2. It is clear, then, from these facts that, since its substance is the cause of each thing's being, we must seek in these differentiae what is the cause of the being of each of these things. Now none of these differentiae is substance, even when coupled with matter, yet it is what is analogous to substance in each case; and as in substances that which is predicated of the matter is the actuality itself, in all other definitions also it is what most resembles full actuality. E.g. if we had to define a threshold, we should say 'wood or stone in such and such a position', and a house we should define as 'bricks and timbers in such and such a position', (or a purpose may exist as well in some cases), and if we had to define ice we should say 'water frozen or solidified in such and such a way', and harmony is 'such and such a blending of high and low'; and similarly in all other cases.

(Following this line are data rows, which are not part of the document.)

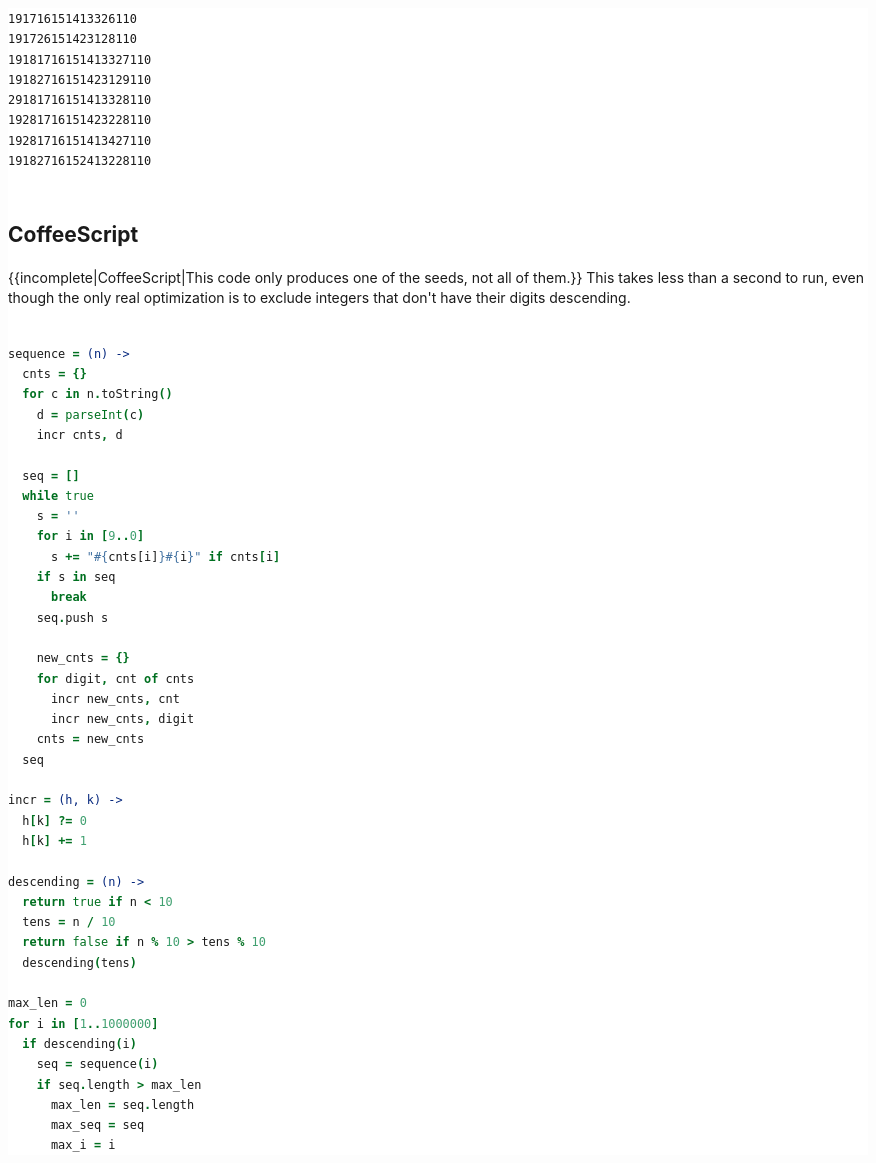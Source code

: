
 ```txt
191716151413326110
191726151423128110
19181716151413327110
19182716151423129110
29181716151413328110
19281716151423228110
19281716151413427110
19182716152413228110



```



## CoffeeScript

{{incomplete|CoffeeScript|This code only produces one of the seeds, not all of them.}}
This takes less than a second to run, even though the only real optimization is to exclude integers that don't have their digits descending.


```coffeescript

sequence = (n) ->
  cnts = {}
  for c in n.toString()
    d = parseInt(c)
    incr cnts, d

  seq = []
  while true
    s = ''
    for i in [9..0]
      s += "#{cnts[i]}#{i}" if cnts[i]
    if s in seq
      break
    seq.push s
  
    new_cnts = {}
    for digit, cnt of cnts
      incr new_cnts, cnt
      incr new_cnts, digit
    cnts = new_cnts
  seq

incr = (h, k) ->
  h[k] ?= 0
  h[k] += 1
  
descending = (n) ->
  return true if n < 10
  tens = n / 10
  return false if n % 10 > tens % 10
  descending(tens)
  
max_len = 0
for i in [1..1000000]
  if descending(i)
    seq = sequence(i)
    if seq.length > max_len
      max_len = seq.length
      max_seq = seq
      max_i = i

```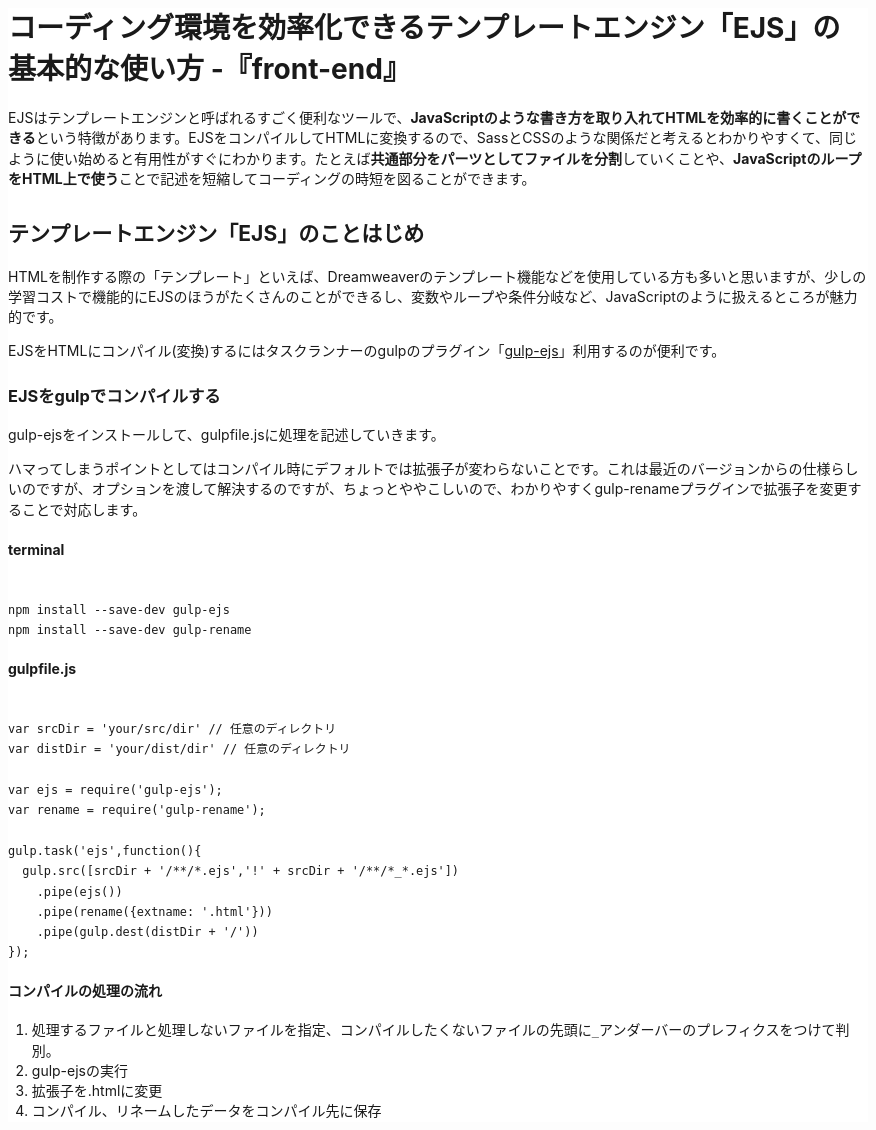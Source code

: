 # コーディング環境を効率化できるテンプレートエンジン「EJS」の基本的な使い方 -『front-end』

EJSはテンプレートエンジンと呼ばれるすごく便利なツールで、**JavaScriptのような書き方を取り入れてHTMLを効率的に書くことができる**という特徴があります。EJSをコンパイルしてHTMLに変換するので、SassとCSSのような関係だと考えるとわかりやすくて、同じように使い始めると有用性がすぐにわかります。たとえば**共通部分をパーツとしてファイルを分割**していくことや、**JavaScriptのループをHTML上で使う**ことで記述を短縮してコーディングの時短を図ることができます。

## テンプレートエンジン「EJS」のことはじめ

HTMLを制作する際の「テンプレート」といえば、Dreamweaverのテンプレート機能などを使用している方も多いと思いますが、少しの学習コストで機能的にEJSのほうがたくさんのことができるし、変数やループや条件分岐など、JavaScriptのように扱えるところが魅力的です。

EJSをHTMLにコンパイル(変換)するにはタスクランナーのgulpのプラグイン「[gulp-ejs](https://www.npmjs.com/package/gulp-ejs)」利用するのが便利です。

### EJSをgulpでコンパイルする

gulp-ejsをインストールして、gulpfile.jsに処理を記述していきます。

ハマってしまうポイントとしてはコンパイル時にデフォルトでは拡張子が変わらないことです。これは最近のバージョンからの仕様らしいのですが、オプションを渡して解決するのですが、ちょっとややこしいので、わかりやすくgulp-renameプラグインで拡張子を変更することで対応します。

#### terminal

```

npm install --save-dev gulp-ejs
npm install --save-dev gulp-rename

```

#### gulpfile.js

```

var srcDir = 'your/src/dir' // 任意のディレクトリ
var distDir = 'your/dist/dir' // 任意のディレクトリ

var ejs = require('gulp-ejs');
var rename = require('gulp-rename');

gulp.task('ejs',function(){
  gulp.src([srcDir + '/**/*.ejs','!' + srcDir + '/**/*_*.ejs'])
    .pipe(ejs())
    .pipe(rename({extname: '.html'}))
    .pipe(gulp.dest(distDir + '/'))
});

```

#### コンパイルの処理の流れ

1.  処理するファイルと処理しないファイルを指定、コンパイルしたくないファイルの先頭に`_`アンダーバーのプレフィクスをつけて判別。
2.  gulp-ejsの実行
3.  拡張子を.htmlに変更
4.  コンパイル、リネームしたデータをコンパイル先に保存
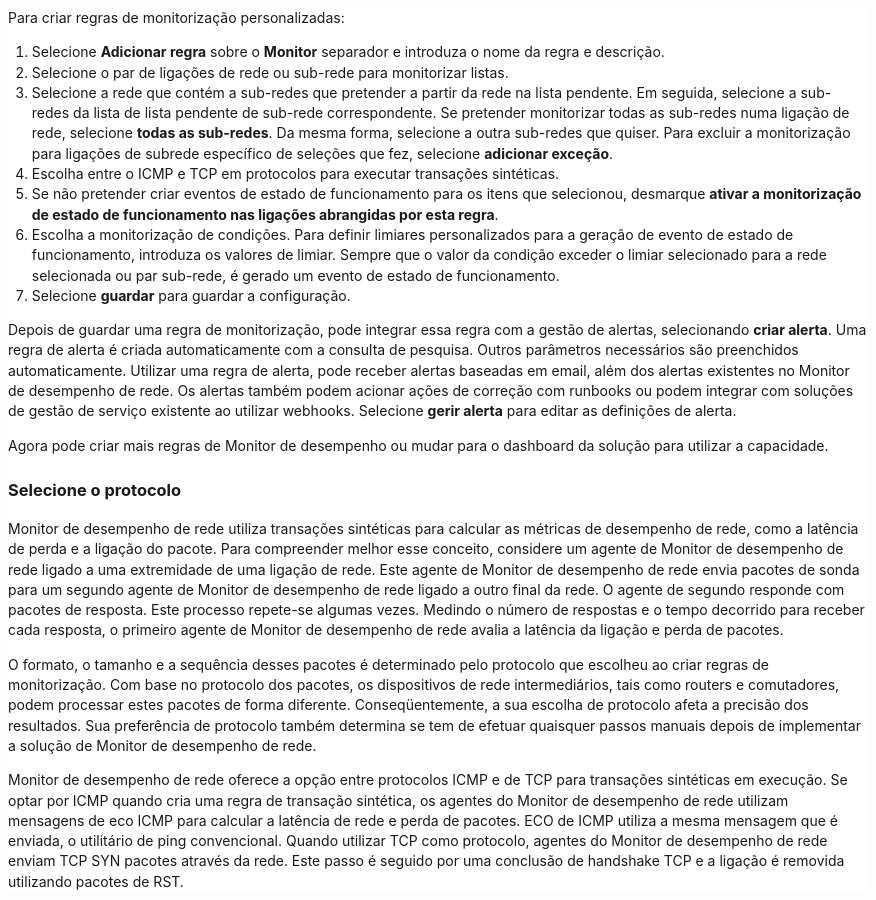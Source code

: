 Para criar regras de monitorização personalizadas:

1. Selecione **Adicionar regra** sobre o **Monitor** separador e introduza o nome da regra e descrição.
2. Selecione o par de ligações de rede ou sub-rede para monitorizar listas. 
3. Selecione a rede que contém a sub-redes que pretender a partir da rede na lista pendente. Em seguida, selecione a sub-redes da lista de lista pendente de sub-rede correspondente. Se pretender monitorizar todas as sub-redes numa ligação de rede, selecione **todas as sub-redes**. Da mesma forma, selecione a outra sub-redes que quiser. Para excluir a monitorização para ligações de subrede específico de seleções que fez, selecione **adicionar exceção**. 
4. Escolha entre o ICMP e TCP em protocolos para executar transações sintéticas. 
5. Se não pretender criar eventos de estado de funcionamento para os itens que selecionou, desmarque **ativar a monitorização de estado de funcionamento nas ligações abrangidas por esta regra**. 
6. Escolha a monitorização de condições. Para definir limiares personalizados para a geração de evento de estado de funcionamento, introduza os valores de limiar. Sempre que o valor da condição exceder o limiar selecionado para a rede selecionada ou par sub-rede, é gerado um evento de estado de funcionamento. 
7. Selecione **guardar** para guardar a configuração. 

Depois de guardar uma regra de monitorização, pode integrar essa regra com a gestão de alertas, selecionando **criar alerta**. Uma regra de alerta é criada automaticamente com a consulta de pesquisa. Outros parâmetros necessários são preenchidos automaticamente. Utilizar uma regra de alerta, pode receber alertas baseadas em email, além dos alertas existentes no Monitor de desempenho de rede. Os alertas também podem acionar ações de correção com runbooks ou podem integrar com soluções de gestão de serviço existente ao utilizar webhooks. Selecione **gerir alerta** para editar as definições de alerta. 

Agora pode criar mais regras de Monitor de desempenho ou mudar para o dashboard da solução para utilizar a capacidade.

### <a name="choose-the-protocol"></a>Selecione o protocolo

Monitor de desempenho de rede utiliza transações sintéticas para calcular as métricas de desempenho de rede, como a latência de perda e a ligação do pacote. Para compreender melhor esse conceito, considere um agente de Monitor de desempenho de rede ligado a uma extremidade de uma ligação de rede. Este agente de Monitor de desempenho de rede envia pacotes de sonda para um segundo agente de Monitor de desempenho de rede ligado a outro final da rede. O agente de segundo responde com pacotes de resposta. Este processo repete-se algumas vezes. Medindo o número de respostas e o tempo decorrido para receber cada resposta, o primeiro agente de Monitor de desempenho de rede avalia a latência da ligação e perda de pacotes. 

O formato, o tamanho e a sequência desses pacotes é determinado pelo protocolo que escolheu ao criar regras de monitorização. Com base no protocolo dos pacotes, os dispositivos de rede intermediários, tais como routers e comutadores, podem processar estes pacotes de forma diferente. Conseqüentemente, a sua escolha de protocolo afeta a precisão dos resultados. Sua preferência de protocolo também determina se tem de efetuar quaisquer passos manuais depois de implementar a solução de Monitor de desempenho de rede. 

Monitor de desempenho de rede oferece a opção entre protocolos ICMP e de TCP para transações sintéticas em execução. Se optar por ICMP quando cria uma regra de transação sintética, os agentes do Monitor de desempenho de rede utilizam mensagens de eco ICMP para calcular a latência de rede e perda de pacotes. ECO de ICMP utiliza a mesma mensagem que é enviada, o utilitário de ping convencional. Quando utilizar TCP como protocolo, agentes do Monitor de desempenho de rede enviam TCP SYN pacotes através da rede. Este passo é seguido por uma conclusão de handshake TCP e a ligação é removida utilizando pacotes de RST. 
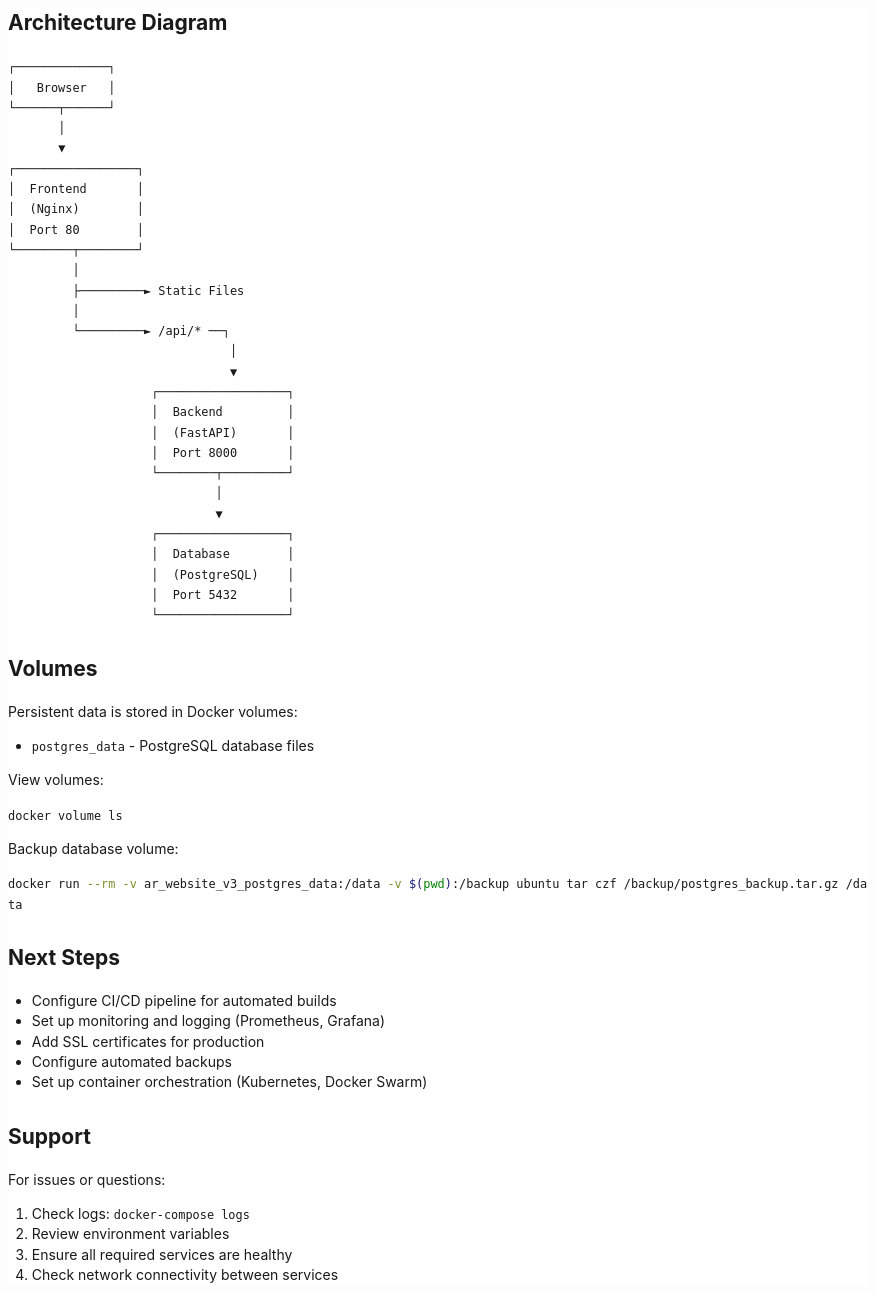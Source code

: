 ## Architecture Diagram

```
┌─────────────┐
│   Browser   │
└──────┬──────┘
       │
       ▼
┌─────────────────┐
│  Frontend       │
│  (Nginx)        │
│  Port 80        │
└────────┬────────┘
         │
         ├─────────► Static Files
         │
         └─────────► /api/* ──┐
                               │
                               ▼
                    ┌──────────────────┐
                    │  Backend         │
                    │  (FastAPI)       │
                    │  Port 8000       │
                    └────────┬─────────┘
                             │
                             ▼
                    ┌──────────────────┐
                    │  Database        │
                    │  (PostgreSQL)    │
                    │  Port 5432       │
                    └──────────────────┘
```

## Volumes

Persistent data is stored in Docker volumes:

- `postgres_data` - PostgreSQL database files

View volumes:
```bash
docker volume ls
```

Backup database volume:
```bash
docker run --rm -v ar_website_v3_postgres_data:/data -v $(pwd):/backup ubuntu tar czf /backup/postgres_backup.tar.gz /data
```

## Next Steps

- Configure CI/CD pipeline for automated builds
- Set up monitoring and logging (Prometheus, Grafana)
- Add SSL certificates for production
- Configure automated backups
- Set up container orchestration (Kubernetes, Docker Swarm)

## Support

For issues or questions:
1. Check logs: `docker-compose logs`
2. Review environment variables
3. Ensure all required services are healthy
4. Check network connectivity between services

3. Obviously, then, the actuality or the formula is different when the matter is different; for in some cases it is the composition, in others the mixing, and in others some other of the attributes we have named. And so, of the people who go in for defining, those who define a house as stones, bricks, and timbers are speaking of the potential house, for these are the matter; but those who propose 'a receptacle to shelter chattels and living beings', or something of the sort, speak of the actuality. Those who combine both of these speak of the third kind of substance, which is composed of matter and form (for the formula that gives the differentiae seems to be an account of the form or actuality, while that which gives the components is rather an account of the matter); and the same is true of the kind of definitions which Archytas used to accept; they are accounts of the combined form and matter. E.g. what is still weather? Absence of motion in a large expanse of air; air is the matter, and absence of motion is the actuality and substance. What is a calm? Smoothness of sea; the material substratum is the sea, and the actuality or shape is smoothness. It is obvious then, from what has been said, what sensible substance is and how it exists - one kind of it as matter, another as form or actuality, while the third kind is that which is composed of these two.